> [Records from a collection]
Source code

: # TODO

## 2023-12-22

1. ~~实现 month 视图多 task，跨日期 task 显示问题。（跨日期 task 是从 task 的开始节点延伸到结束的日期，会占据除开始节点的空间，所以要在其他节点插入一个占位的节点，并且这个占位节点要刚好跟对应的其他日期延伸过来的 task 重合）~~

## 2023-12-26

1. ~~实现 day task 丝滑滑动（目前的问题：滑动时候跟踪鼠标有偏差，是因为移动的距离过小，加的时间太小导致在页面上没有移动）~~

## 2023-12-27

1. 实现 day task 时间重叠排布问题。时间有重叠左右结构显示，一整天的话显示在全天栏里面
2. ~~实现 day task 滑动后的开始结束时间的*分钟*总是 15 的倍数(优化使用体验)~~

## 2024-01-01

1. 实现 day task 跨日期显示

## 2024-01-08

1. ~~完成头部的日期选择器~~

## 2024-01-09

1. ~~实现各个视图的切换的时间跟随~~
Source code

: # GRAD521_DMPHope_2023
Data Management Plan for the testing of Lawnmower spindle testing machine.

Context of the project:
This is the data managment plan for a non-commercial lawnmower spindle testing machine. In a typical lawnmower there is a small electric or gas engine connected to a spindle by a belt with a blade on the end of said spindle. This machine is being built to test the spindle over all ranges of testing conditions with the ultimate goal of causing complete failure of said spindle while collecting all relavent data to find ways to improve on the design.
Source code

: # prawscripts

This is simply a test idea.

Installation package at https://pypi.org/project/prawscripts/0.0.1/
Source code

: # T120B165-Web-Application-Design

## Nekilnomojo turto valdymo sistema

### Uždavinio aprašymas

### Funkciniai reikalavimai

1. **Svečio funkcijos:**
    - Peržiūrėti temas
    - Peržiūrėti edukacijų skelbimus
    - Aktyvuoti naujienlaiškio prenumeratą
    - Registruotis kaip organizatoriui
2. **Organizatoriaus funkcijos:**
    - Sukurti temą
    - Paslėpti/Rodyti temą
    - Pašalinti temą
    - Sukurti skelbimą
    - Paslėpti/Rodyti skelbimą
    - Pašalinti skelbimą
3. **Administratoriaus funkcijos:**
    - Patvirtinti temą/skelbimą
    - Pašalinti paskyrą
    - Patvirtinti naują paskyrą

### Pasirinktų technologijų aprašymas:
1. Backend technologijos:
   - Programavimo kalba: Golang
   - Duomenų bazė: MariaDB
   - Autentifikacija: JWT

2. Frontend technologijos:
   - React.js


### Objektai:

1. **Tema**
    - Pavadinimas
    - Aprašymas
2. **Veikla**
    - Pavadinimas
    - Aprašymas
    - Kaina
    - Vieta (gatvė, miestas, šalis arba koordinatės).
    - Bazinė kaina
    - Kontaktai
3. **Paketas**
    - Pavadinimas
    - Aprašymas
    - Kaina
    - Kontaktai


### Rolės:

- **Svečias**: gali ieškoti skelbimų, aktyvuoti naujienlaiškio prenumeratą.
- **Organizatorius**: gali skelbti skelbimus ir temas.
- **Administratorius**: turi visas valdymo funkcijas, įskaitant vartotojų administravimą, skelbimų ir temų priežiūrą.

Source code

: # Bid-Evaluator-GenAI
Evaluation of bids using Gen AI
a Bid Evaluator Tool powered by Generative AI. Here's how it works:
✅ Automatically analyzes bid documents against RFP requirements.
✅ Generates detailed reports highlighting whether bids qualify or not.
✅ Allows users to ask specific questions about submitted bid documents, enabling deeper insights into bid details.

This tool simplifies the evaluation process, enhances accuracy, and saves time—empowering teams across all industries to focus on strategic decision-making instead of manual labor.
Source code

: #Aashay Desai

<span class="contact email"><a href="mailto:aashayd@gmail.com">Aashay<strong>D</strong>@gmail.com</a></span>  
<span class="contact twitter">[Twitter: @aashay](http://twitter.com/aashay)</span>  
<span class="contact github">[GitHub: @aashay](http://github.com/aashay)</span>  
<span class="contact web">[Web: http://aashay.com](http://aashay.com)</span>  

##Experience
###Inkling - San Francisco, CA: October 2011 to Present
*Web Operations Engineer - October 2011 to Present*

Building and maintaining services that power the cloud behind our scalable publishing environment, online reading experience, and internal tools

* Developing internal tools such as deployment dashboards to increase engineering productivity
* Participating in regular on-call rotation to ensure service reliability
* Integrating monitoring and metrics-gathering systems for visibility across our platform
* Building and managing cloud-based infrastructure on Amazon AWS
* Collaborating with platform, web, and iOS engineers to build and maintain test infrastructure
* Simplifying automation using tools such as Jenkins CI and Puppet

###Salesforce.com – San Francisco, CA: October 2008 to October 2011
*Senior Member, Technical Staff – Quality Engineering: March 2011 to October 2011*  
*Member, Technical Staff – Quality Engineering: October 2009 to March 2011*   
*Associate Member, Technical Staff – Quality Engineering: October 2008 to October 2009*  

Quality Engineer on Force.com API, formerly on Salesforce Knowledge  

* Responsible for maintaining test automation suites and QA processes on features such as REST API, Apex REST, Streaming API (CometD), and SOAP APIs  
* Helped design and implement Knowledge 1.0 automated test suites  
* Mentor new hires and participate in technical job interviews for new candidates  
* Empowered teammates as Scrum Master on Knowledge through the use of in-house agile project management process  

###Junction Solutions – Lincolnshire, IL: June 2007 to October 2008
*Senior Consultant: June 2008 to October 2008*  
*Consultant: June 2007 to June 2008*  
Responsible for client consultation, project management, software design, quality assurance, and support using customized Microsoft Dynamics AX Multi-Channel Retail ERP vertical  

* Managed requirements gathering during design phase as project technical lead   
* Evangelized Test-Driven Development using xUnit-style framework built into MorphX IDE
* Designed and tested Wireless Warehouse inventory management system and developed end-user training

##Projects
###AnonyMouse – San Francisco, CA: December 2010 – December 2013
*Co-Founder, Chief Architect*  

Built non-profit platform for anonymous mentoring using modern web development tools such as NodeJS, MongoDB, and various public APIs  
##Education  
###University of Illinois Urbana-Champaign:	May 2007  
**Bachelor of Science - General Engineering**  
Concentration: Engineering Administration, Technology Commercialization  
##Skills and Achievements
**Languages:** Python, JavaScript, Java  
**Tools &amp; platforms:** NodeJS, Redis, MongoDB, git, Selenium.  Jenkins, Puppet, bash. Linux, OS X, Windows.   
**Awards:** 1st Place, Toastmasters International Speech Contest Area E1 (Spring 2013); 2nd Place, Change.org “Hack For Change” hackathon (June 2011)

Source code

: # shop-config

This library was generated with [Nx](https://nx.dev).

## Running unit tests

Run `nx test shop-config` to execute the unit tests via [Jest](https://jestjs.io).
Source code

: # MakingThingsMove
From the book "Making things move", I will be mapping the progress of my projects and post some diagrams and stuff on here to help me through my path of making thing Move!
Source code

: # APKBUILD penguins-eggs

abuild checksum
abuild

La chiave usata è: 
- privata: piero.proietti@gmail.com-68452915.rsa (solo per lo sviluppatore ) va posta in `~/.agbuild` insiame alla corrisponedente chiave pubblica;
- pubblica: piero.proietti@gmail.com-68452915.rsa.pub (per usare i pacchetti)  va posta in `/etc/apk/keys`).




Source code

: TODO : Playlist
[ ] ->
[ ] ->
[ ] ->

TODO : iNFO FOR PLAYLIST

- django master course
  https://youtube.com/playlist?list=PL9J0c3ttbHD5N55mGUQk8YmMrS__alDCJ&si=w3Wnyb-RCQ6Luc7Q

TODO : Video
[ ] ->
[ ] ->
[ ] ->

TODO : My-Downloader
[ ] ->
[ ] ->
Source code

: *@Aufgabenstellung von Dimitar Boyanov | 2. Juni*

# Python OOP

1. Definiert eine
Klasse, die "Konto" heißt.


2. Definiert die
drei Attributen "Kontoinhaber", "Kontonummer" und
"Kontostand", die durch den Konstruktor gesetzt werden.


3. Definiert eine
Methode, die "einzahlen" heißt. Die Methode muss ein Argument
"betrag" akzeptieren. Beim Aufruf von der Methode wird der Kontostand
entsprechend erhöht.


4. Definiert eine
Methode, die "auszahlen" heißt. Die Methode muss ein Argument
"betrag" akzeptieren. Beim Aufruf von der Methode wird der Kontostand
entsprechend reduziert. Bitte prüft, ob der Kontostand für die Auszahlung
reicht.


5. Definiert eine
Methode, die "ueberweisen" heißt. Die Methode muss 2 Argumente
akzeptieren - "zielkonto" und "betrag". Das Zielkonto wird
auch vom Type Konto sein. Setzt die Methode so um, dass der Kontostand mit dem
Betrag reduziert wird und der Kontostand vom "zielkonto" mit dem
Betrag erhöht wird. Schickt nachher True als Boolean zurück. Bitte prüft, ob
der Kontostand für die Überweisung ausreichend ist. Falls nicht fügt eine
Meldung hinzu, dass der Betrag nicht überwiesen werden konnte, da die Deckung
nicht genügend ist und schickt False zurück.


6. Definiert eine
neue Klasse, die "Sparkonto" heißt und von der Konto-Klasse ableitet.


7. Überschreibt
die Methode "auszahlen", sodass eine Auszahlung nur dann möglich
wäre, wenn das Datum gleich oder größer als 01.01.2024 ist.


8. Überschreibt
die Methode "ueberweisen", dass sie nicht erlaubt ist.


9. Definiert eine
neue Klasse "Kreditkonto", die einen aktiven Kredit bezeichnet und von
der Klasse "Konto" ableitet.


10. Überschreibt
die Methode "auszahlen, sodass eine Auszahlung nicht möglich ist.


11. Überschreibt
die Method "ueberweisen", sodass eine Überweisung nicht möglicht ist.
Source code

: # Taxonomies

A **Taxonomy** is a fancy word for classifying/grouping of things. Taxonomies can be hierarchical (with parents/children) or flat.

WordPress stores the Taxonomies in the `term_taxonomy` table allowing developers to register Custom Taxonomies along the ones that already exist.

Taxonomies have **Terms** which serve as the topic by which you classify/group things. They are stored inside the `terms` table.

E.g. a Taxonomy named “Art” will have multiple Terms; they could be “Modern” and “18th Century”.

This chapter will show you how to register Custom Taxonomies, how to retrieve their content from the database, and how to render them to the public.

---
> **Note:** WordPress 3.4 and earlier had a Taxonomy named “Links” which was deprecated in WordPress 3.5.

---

> [EXERCISE BRIEF]
Of the entries listed above, reproduce only the lines starting at the line containing "### Funkciniai reikalavimai" and ending at the line containing "- Duomenų bazė: MariaDB". Include both, exactly as they stand.

> [ANSWER SECTION]
### Funkciniai reikalavimai

1. **Svečio funkcijos:**
    - Peržiūrėti temas
    - Peržiūrėti edukacijų skelbimus
    - Aktyvuoti naujienlaiškio prenumeratą
    - Registruotis kaip organizatoriui
2. **Organizatoriaus funkcijos:**
    - Sukurti temą
    - Paslėpti/Rodyti temą
    - Pašalinti temą
    - Sukurti skelbimą
    - Paslėpti/Rodyti skelbimą
    - Pašalinti skelbimą
3. **Administratoriaus funkcijos:**
    - Patvirtinti temą/skelbimą
    - Pašalinti paskyrą
    - Patvirtinti naują paskyrą

### Pasirinktų technologijų aprašymas:
1. Backend technologijos:
   - Programavimo kalba: Golang
   - Duomenų bazė: MariaDB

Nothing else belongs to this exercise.